**WHAT YOU WILL DO**
In this exercise, write out the data word for word and leave every image out.

**RECORDS FOR THE EXERCISE**
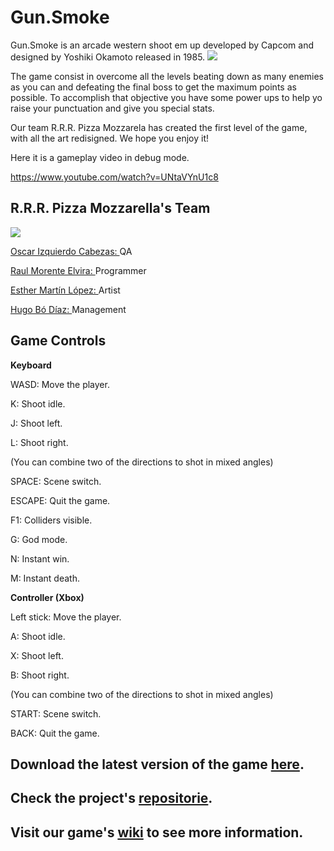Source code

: # Gun.Smoke

Gun.Smoke is an arcade western shoot em up developed by Capcom and designed by Yoshiki Okamoto released in 1985.
![](http://img2.game-oldies.com/sites/default/files/packshots/coin-op-arcade/gunsmoke.png)

The game consist in overcome all the levels beating down as many enemies as you can and defeating the final boss to get the maximum points as possible. To accomplish that objective you have some power ups to help yo raise your punctuation and give you special stats.

Our team R.R.R. Pizza Mozzarela has created the first level of the game, with all the art redisigned. We hope you enjoy it!

Here it is a gameplay video in debug mode.

https://www.youtube.com/watch?v=UNtaVYnU1c8

## R.R.R. Pizza Mozzarella's Team

![](https://cdn.discordapp.com/attachments/289062633259401216/321021882826489869/WhatsApp_Image_2017-06-04_at_21.50.04.jpeg)

[Oscar Izquierdo Cabezas: ](https://github.com/oscarizqui11) QA

[Raul Morente Elvira: ](https://github.com/raulmorente) Programmer

[Esther Martín López: ](https://github.com/Esthara) Artist

[Hugo Bó Díaz: ](https://github.com/Hugo-Bo-Diaz) Management

## Game Controls

**Keyboard**

  WASD: Move the player.

  K: Shoot idle.

  J: Shoot left.

  L: Shoot right.

  (You can combine two of the directions to shot in mixed angles)

  SPACE: Scene switch.

  ESCAPE: Quit the game.

  F1: Colliders visible.

  G: God mode.

  N: Instant win.

  M: Instant death.

**Controller (Xbox)**

  Left stick: Move the player.

  A: Shoot idle.

  X: Shoot left.

  B: Shoot right.

  (You can combine two of the directions to shot in mixed angles)
  
  START: Scene switch.

  BACK: Quit the game.

## Download the latest version of the game [here](https://github.com/Hugo-Bo-Diaz/Gun-Smoke/releases).

## Check the project's [repositorie](https://github.com/Hugo-Bo-Diaz/Gun-Smoke).

## Visit our game's [wiki](https://github.com/Hugo-Bo-Diaz/Gun-Smoke/wiki) to see more information.
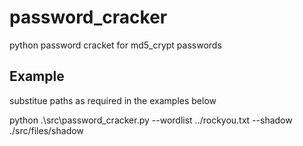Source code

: # password_cracker

python password cracket for md5_crypt passwords 

## Example
substitue paths as required in the examples below 

python .\src\password_cracker.py --wordlist ../rockyou.txt --shadow ./src/files/shadow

**RESPONSE BELOW**
Source code

: # Gun.Smoke

Gun.Smoke is an arcade western shoot em up developed by Capcom and designed by Yoshiki Okamoto released in 1985.
![](http://img2.game-oldies.com/sites/default/files/packshots/coin-op-arcade/gunsmoke.png)

The game consist in overcome all the levels beating down as many enemies as you can and defeating the final boss to get the maximum points as possible. To accomplish that objective you have some power ups to help yo raise your punctuation and give you special stats.

Our team R.R.R. Pizza Mozzarela has created the first level of the game, with all the art redisigned. We hope you enjoy it!

Here it is a gameplay video in debug mode.

https://www.youtube.com/watch?v=UNtaVYnU1c8

## R.R.R. Pizza Mozzarella's Team

![](https://cdn.discordapp.com/attachments/289062633259401216/321021882826489869/WhatsApp_Image_2017-06-04_at_21.50.04.jpeg)

[Oscar Izquierdo Cabezas: ](https://github.com/oscarizqui11) QA

[Raul Morente Elvira: ](https://github.com/raulmorente) Programmer

[Esther Martín López: ](https://github.com/Esthara) Artist

[Hugo Bó Díaz: ](https://github.com/Hugo-Bo-Diaz) Management

## Game Controls

**Keyboard**

  WASD: Move the player.

  K: Shoot idle.

  J: Shoot left.

  L: Shoot right.

  (You can combine two of the directions to shot in mixed angles)

  SPACE: Scene switch.

  ESCAPE: Quit the game.

  F1: Colliders visible.

  G: God mode.

  N: Instant win.

  M: Instant death.

**Controller (Xbox)**

  Left stick: Move the player.

  A: Shoot idle.

  X: Shoot left.

  B: Shoot right.

  (You can combine two of the directions to shot in mixed angles)
  
  START: Scene switch.

  BACK: Quit the game.

## Download the latest version of the game [here](https://github.com/Hugo-Bo-Diaz/Gun-Smoke/releases).

## Check the project's [repositorie](https://github.com/Hugo-Bo-Diaz/Gun-Smoke).

## Visit our game's [wiki](https://github.com/Hugo-Bo-Diaz/Gun-Smoke/wiki) to see more information.
Source code

: # password_cracker

python password cracket for md5_crypt passwords 

## Example
substitue paths as required in the examples below 

python .\src\password_cracker.py --wordlist ../rockyou.txt --shadow ./src/files/shadow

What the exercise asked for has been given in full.